Task prompt: Copy out each line of the data that holds the word "Step".

##### Record set #####

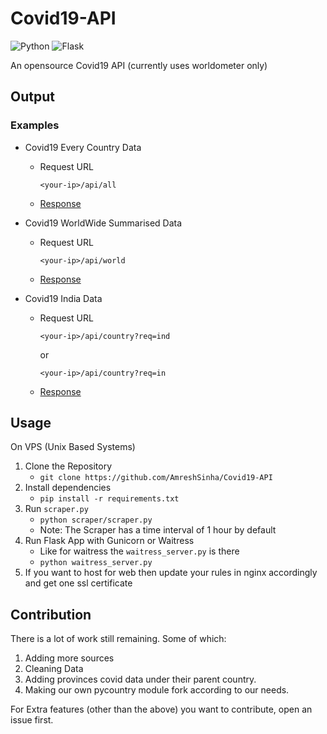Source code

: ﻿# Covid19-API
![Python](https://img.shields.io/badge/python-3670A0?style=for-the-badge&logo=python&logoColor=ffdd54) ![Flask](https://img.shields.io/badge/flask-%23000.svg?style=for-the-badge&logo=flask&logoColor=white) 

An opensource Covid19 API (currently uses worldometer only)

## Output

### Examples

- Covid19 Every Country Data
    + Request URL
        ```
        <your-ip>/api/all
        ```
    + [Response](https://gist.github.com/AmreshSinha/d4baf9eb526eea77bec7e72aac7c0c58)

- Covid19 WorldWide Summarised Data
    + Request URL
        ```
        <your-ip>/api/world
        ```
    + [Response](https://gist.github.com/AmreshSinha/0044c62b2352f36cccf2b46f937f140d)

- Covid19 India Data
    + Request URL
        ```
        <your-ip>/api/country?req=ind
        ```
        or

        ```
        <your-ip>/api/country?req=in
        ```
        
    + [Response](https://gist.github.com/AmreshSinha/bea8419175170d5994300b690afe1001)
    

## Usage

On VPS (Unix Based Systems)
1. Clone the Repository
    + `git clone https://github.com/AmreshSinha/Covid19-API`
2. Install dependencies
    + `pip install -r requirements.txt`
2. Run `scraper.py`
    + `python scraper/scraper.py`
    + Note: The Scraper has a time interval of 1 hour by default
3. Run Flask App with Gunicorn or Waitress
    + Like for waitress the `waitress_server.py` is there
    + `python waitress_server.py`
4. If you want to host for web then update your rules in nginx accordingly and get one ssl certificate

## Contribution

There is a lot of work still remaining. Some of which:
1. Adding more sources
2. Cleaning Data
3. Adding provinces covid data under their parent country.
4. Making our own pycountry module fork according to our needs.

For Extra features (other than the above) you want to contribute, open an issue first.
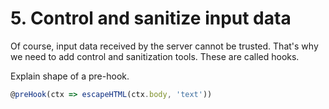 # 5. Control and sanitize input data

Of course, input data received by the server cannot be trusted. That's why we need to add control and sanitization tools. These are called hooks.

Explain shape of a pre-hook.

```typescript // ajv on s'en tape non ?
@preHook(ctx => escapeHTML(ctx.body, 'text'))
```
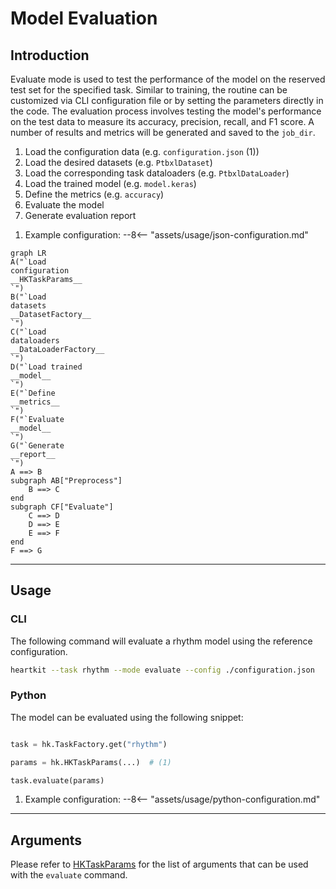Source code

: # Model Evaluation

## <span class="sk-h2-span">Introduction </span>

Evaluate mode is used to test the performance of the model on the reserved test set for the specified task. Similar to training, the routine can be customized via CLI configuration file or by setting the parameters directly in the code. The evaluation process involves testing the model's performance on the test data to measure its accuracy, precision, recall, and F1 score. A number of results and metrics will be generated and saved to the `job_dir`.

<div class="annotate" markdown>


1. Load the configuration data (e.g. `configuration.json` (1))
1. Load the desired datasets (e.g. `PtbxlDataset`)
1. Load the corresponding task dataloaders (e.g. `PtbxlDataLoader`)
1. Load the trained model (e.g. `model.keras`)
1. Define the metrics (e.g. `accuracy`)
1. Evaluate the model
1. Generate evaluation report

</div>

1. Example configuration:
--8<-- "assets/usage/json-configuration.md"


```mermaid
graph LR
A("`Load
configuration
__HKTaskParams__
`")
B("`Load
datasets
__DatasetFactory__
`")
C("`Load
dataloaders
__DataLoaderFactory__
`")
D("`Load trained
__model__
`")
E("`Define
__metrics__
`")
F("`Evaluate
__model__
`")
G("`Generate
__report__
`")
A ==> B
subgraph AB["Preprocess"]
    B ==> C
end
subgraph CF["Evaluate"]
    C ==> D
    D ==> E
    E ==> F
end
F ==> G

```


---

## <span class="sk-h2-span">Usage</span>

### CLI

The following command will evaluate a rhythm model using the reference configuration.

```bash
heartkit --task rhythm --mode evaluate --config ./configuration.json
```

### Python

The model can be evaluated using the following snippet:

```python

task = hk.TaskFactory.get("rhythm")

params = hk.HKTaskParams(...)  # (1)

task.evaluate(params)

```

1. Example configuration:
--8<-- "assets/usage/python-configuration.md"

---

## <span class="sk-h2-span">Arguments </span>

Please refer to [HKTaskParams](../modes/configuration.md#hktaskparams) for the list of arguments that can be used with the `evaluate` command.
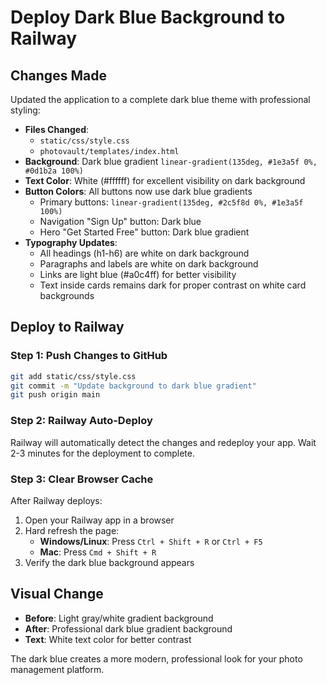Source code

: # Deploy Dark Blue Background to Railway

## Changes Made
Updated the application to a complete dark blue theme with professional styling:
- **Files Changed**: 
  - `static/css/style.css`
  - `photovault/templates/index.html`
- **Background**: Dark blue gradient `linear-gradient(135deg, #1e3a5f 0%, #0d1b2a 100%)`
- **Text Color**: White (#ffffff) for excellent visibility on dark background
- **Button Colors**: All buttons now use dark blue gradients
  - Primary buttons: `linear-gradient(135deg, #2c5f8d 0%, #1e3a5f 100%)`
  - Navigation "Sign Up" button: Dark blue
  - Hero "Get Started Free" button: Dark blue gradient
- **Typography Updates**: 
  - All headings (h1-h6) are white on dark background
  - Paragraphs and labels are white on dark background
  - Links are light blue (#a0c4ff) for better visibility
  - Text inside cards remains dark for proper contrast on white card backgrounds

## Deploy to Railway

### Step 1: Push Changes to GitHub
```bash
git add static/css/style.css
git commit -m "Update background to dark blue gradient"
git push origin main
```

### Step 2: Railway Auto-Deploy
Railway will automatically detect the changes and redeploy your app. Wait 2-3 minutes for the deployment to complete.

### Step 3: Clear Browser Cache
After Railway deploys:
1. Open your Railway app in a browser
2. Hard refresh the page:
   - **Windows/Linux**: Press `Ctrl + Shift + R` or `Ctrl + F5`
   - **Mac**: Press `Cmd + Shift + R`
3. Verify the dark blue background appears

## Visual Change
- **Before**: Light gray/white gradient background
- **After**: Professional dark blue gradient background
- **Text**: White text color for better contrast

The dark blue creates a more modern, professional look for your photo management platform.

#####

Written response:
### Step 1: Push Changes to GitHub
### Step 2: Railway Auto-Deploy
### Step 3: Clear Browser Cache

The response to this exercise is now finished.